I walked back to the Winner estate, it was five miles, but I knew I was going to have bad dreams when I finally lay down to sleep, and I was in no hurry.
As it turned out, because of the odd circumstances with the interrogation drugs, they kept him until the next day. Though he was in a lot of pain, there was really no reason he couldn’t come home, there wasn’t much that would help now, except time. Things were very awkward, he wasn’t supposed to be putting weight on his knee yet, but with his shoulder taped to his chest, crutches weren’t really possible. And as if that didn’t make him wobbly enough, having one eye swollen shut was throwing his depth perception off. That meant that even though each of us had our own room in this house, Duo really needed to be in with someone. I tried, without being obvious, to arrange it so he was moved into Wufei’s room. But somehow, in the end, he wound up in mine.
The Doctors gave him a couple days off before he had to resume therapy, and then we settled into a routine of wrestling him down to the clinic each morning and then bringing him home so exhausted he napped for a bit in the afternoon. I would help him downstairs in the evenings so he could sit outside for awhile when the weather permitted, or in the living room where we usually congregated after dinner. He smiled and he laughed and he teased. He was Duo Maxwell to the hilt. And only I knew what it was costing him. Only I knew he was waking up every night in a cold sweat gasping for breath and biting back screams.
He slept badly enough as it was, between the immobilized shoulder and the knee brace. I could hear him shifting, most of the night, trying to get comfortable, but then, when he did finally drift off, he was awake again within hours, wrapped in whatever horror was over taking him, and struggling to stay quiet, so he didn’t wake me. It was wearing him down. It was wearing me down.
He didn’t know he was waking me; because I just lay there and feigned sleep and listened to him slowly get his breathing under control. I didn’t dare go to him. I wanted to, with every fiber of my being, I wanted to. But I was terrified of what I would do, what I might say. I could not let this happen.

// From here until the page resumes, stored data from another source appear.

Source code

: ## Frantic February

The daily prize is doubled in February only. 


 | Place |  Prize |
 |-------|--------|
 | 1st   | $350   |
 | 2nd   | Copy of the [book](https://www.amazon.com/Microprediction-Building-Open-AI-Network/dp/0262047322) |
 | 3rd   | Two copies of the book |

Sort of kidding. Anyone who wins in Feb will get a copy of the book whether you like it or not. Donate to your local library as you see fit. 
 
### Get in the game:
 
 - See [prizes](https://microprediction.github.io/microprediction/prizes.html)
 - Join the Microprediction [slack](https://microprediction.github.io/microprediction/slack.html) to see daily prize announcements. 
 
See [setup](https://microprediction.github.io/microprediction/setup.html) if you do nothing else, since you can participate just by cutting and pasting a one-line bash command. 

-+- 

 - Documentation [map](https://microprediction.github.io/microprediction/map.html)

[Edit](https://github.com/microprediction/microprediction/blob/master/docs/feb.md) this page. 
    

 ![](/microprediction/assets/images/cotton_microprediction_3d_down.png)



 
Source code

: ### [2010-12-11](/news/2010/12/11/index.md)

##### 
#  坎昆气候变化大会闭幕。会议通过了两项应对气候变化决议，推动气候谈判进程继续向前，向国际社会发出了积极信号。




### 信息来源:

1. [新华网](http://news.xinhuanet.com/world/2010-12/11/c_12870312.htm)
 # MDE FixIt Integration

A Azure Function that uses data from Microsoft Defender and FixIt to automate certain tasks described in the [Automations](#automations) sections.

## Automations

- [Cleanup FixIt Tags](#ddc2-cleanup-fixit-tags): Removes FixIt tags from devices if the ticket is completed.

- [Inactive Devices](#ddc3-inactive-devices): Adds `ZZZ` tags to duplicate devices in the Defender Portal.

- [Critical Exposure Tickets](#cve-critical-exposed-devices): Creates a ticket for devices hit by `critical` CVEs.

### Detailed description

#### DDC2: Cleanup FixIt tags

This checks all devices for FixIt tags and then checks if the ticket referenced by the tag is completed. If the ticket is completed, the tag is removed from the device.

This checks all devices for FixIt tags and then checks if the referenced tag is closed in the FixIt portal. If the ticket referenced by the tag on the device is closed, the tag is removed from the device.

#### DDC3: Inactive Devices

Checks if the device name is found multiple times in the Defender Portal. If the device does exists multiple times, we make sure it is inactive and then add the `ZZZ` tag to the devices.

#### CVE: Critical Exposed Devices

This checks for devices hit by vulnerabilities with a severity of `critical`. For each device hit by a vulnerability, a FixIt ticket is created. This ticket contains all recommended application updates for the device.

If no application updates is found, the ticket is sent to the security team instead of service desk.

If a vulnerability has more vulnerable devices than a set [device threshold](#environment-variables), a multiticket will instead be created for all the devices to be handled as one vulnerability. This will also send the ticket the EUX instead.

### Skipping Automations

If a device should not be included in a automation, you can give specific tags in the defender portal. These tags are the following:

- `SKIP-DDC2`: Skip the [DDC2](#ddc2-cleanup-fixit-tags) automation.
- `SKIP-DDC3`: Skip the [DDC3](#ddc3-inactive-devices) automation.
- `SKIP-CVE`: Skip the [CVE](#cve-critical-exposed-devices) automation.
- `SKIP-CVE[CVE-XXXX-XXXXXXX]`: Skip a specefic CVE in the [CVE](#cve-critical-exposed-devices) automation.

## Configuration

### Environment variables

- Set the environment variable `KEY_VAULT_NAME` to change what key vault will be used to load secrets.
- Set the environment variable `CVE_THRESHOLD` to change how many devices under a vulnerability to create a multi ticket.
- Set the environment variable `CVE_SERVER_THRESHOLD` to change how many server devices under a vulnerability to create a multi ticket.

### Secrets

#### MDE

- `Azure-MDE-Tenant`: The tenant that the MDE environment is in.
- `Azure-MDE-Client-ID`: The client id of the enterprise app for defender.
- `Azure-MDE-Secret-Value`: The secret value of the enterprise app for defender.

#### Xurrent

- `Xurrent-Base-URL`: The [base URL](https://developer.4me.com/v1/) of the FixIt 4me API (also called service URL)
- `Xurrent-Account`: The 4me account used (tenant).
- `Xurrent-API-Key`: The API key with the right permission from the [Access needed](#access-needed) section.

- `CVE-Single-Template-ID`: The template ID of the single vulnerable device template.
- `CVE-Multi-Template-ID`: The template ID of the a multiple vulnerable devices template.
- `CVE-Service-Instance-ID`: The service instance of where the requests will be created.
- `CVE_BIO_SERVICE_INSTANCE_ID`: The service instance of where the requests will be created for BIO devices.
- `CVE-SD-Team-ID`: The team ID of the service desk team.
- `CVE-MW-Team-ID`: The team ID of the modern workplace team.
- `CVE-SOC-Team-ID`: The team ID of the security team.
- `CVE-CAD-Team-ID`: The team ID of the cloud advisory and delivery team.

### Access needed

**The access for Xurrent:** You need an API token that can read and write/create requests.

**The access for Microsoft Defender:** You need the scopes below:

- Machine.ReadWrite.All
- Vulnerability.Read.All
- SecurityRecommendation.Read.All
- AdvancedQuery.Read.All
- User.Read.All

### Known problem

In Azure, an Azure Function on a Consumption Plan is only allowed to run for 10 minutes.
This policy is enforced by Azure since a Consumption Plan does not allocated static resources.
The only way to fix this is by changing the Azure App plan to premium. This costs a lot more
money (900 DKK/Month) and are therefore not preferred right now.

I took him to most of his therapy sessions, and early on, Duo’s therapist had drafted me to help him at home. One of the things that had become my job was to massage his left hand, the one they had operated on, to help keep scar tissue from forming. When I did it, he made these little sounds of pleasure, tiny little moans and sighs, that set me on fire. This was getting entirely out of hand. I had to shut this down, get myself back under control.
He was sinking into a depression that the others didn’t see. He stopped asking me to take him downstairs in the evenings, just stayed in our room, sometimes doing his exercises, sometimes just laying and staring at the ceiling. I came and went, trying to seem normal, I brought him meals that he picked at and made sure he took his medicine. I brought him books he didn’t read, and tried to entice him into going outside. I knew we only had to get through three or four tough weeks before his therapy progressed enough that they would let him walk on the knee and the tape would come off the shoulder. But he was lost in this time warp where he couldn’t see an end to it. I didn’t know how to help him, I hovered, I guess, and that just seemed to make things worse. I think the nightmares were intensifying.
I got solid confirmation of that somewhere early in the second week. It had been a difficult day at best. The therapy seemed to have stalled, nothing had changed in several sessions, and I think Duo was pushing himself too hard, trying to force results. He and his therapist had words; she was calm and gentle as always, but I’m pretty sure she must have reprimanded him somewhat. I didn’t hear, and the trip home was full of sullen silence that I didn’t dare break to ask.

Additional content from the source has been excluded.